How to complete this task — If a line in the data holds "resource", copy that line out in full.

The input —

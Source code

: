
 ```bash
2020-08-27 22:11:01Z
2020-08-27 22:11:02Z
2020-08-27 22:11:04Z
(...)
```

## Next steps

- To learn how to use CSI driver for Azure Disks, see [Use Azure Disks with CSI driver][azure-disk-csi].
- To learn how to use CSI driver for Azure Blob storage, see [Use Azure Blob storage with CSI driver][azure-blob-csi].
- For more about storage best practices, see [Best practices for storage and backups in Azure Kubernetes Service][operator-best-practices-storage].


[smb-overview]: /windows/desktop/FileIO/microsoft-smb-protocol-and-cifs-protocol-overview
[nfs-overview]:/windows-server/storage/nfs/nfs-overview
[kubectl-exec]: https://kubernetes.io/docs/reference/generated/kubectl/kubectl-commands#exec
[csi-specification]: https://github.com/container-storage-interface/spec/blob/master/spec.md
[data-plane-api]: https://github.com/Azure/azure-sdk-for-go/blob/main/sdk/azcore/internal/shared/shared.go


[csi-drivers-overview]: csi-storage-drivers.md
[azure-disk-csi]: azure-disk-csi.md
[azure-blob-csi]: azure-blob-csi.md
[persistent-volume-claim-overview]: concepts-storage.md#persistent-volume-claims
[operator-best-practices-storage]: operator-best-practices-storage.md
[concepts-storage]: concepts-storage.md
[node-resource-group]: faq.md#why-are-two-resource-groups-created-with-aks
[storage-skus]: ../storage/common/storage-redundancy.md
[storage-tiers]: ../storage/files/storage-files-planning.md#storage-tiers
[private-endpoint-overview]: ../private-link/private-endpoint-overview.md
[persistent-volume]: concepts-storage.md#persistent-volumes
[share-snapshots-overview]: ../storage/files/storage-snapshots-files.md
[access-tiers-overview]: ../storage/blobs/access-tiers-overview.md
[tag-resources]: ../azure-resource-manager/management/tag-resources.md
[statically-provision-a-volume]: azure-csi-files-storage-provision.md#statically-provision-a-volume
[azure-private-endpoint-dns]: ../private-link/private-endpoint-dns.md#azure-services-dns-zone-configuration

Solution for this problem —
[node-resource-group]: faq.md#why-are-two-resource-groups-created-with-aks
[tag-resources]: ../azure-resource-manager/management/tag-resources.md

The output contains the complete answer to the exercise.